Le pitch : Colette, professeure de cinéma spécialisée dans l’œuvre de Hitchcock, soupçonne son nouveau voisin d’en face d’avoir tué sa femme. Réalité ou déformation professionnelle ? Son mari, François, écrivain de romans historico-policiers un peu désuets, est d’abord sceptique face à l’obsession de Colette pour ce prétendu crime. Il se laisse cependant embarquer dans cette enquête rocambolesque, et, à mesure que les indices s’accumulent et que le mystère s’épaissit, ce couple ordinaire se transforme en duo de détectives hors pair. Alors, y a-t-il vraiment eu un crime au 3 e étage ?
De temps en temps, le cinéma français s’aventure sur le terrain glissant de la comédie policière, avec plus ou moins de réussite. Après Le Mystère Henry Pick, Rémi Bezançon (Le Premier Jour du Reste de ta Vie, Nos Futurs, Un Coup de Maître…) poursuit dans cette veine avec Le Crime du 3e Étage, un film qui assume pleinement son envie de jouer avec les codes du genre… quitte à marcher dans des pas un peu trop grands pour lui.
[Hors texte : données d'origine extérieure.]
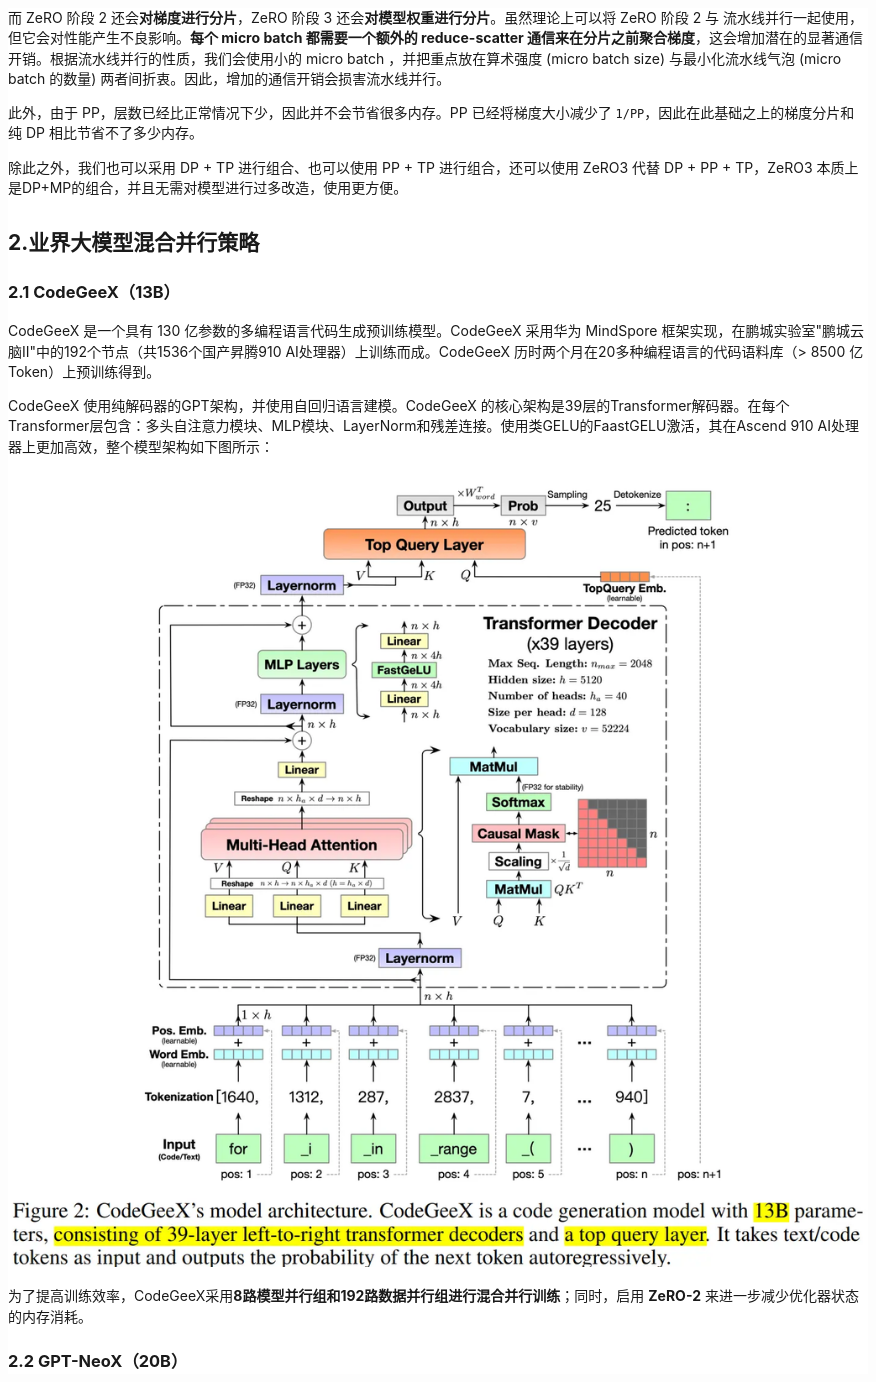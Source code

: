 而 ZeRO 阶段 2 还会**对梯度进行分片**，ZeRO 阶段 3 还会**对模型权重进行分片**。虽然理论上可以将 ZeRO 阶段 2 与 流水线并行一起使用，但它会对性能产生不良影响。**每个 micro batch 都需要一个额外的 reduce-scatter 通信来在分片之前聚合梯度**，这会增加潜在的显著通信开销。根据流水线并行的性质，我们会使用小的 micro batch ，并把重点放在算术强度 (micro batch size) 与最小化流水线气泡 (micro batch 的数量) 两者间折衷。因此，增加的通信开销会损害流水线并行。

此外，由于 PP，层数已经比正常情况下少，因此并不会节省很多内存。PP 已经将梯度大小减少了 `1/PP`，因此在此基础之上的梯度分片和纯 DP 相比节省不了多少内存。

除此之外，我们也可以采用 DP + TP 进行组合、也可以使用 PP + TP 进行组合，还可以使用 ZeRO3 代替 DP + PP + TP，ZeRO3 本质上是DP+MP的组合，并且无需对模型进行过多改造，使用更方便。

## 2.业界大模型混合并行策略

### 2.1 CodeGeeX（13B）

CodeGeeX 是一个具有 130 亿参数的多编程语言代码生成预训练模型。CodeGeeX 采用华为 MindSpore 框架实现，在鹏城实验室"鹏城云脑II"中的192个节点（共1536个国产昇腾910 AI处理器）上训练而成。CodeGeeX 历时两个月在20多种编程语言的代码语料库（> 8500 亿 Token）上预训练得到。

CodeGeeX 使用纯解码器的GPT架构，并使用自回归语言建模。CodeGeeX 的核心架构是39层的Transformer解码器。在每个Transformer层包含：多头自注意力模块、MLP模块、LayerNorm和残差连接。使用类GELU的FaastGELU激活，其在Ascend 910 AI处理器上更加高效，整个模型架构如下图所示：

![](image/image_rDgAztG68n.png)

为了提高训练效率，CodeGeeX采用**8路模型并行组和192路数据并行组进行混合并行训练**；同时，启用 **ZeRO-2** 来进一步减少优化器状态的内存消耗。

### 2.2 GPT-NeoX（20B）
Dès ses premières minutes, le film affiche ses intentions : rendre hommage au maître du suspense, Alfred Hitchcock, en particulier à Fenêtre sur Cour (1954), dont il reprend le principe voyeuriste jusqu’à la moelle. À travers le personnage de Colette, professeure à la Sorbonne et hitchcockienne convaincue, Rémi Bezançon injecte une dimension méta plutôt ludique, allant jusqu’à expliciter les mécanismes du suspense via une voix off (ou la réincarnation vocale d’Alfred Hitchcock). Un procédé parfois appuyé et risqué, mais qui témoigne d’un vrai plaisir de cinéma, presque enfantin, à décortiquer les ficelles du genre.

Le dispositif fonctionne d’autant mieux qu’il repose sur une mécanique universelle : cette curiosité presque malsaine qu’on peut tous éprouver pour la vie des autres. Rémi Bezançon joue avec ce voyeurisme partagé, transformant le spectateur en complice direct de cette enquête de voisinage. On se surprend alors à entrer dans le jeu, à guetter le moindre indice, à douter de tout, dans un ballet de faux-semblants qui rappelle évidemment des thrillers plus contemporains (Gone Girl, La Femme à la Fenêtre, La Fille du Train) que les classiques du genre.
Mais là où le film séduit dans son concept, il peine à convaincre dans son incarnation. Le couple Colette et François intrigue plus qu’il ne convainc. Entre la prof passionnée et désinvolte et l’écrivain ronchon et désabusé, l’alchimie paraît fragile, presque théorique. Le film esquisse bien quelques tensions (frustrations créatives, distance émotionnelle) mais sans jamais réellement les explorer. Résultat : une relation qui manque de chair et un attachement émotionnel qui reste en surface.

C’est d’autant plus dommage que cette dynamique aurait pu enrichir le propos, en miroir de l’enquête elle-même. Car derrière le mystère du voisin se cache aussi celui du couple central : un mystère que le film préfère finalement contourner. La résolution rapproche les personnages, mais sans véritable cheminement, laissant un léger goût d’artifice.
Heureusement, Le Crime du 3e Étage peut compter sur son sens du rythme et son goût du jeu pour maintenir l’attention. Les clins d’œil cinéphiles (Alfred Hitchcock, duh, mais aussi Ernst Lubitsch ou Philippe De Broca) parsèment le récit avec une certaine générosité, parfois un peu insistante mais jamais méprisante.

Au casting : si le duo Gilles Lellouche (Chien 51, L’Amour Ouf, Astérix et Obélix : Le Combat des Chefs…) et Laetitia Casta (Le Consentement, Le Bonheur Est Pour Demain…) parvient à donner le change en acolyte, l’absence d’alchimie censée donner vie au couple est visible. Si bien que je me suis demandé comment le personnage solaire de Colette avait pu tombée amoureuse d’un type aussi ronchon et négatif que ce François. Heureusement, Guillaume Gallienne (Kaamelott : Deuxième Volet Partie 1, The French Dispatch…) tire son épingle du jeu en incarnant un personnage délicieusement trouble aux cotés d’une Isabel Aimé Gonzalez Sola (Toutouyoutou, Engrenages…) convaincante.
En conclusion, suffisamment drôle et intrigant, le film de Rémi Bezançon remplit globalement son contrat de divertissement. Mais à force de répéter ses effets et de surligner ses intentions, Le Crime du 3e Étage finit par perdre en surprise et l’intrigue, malgré quelques détours habiles, devient rapidement lisible et téléphonée. À voir.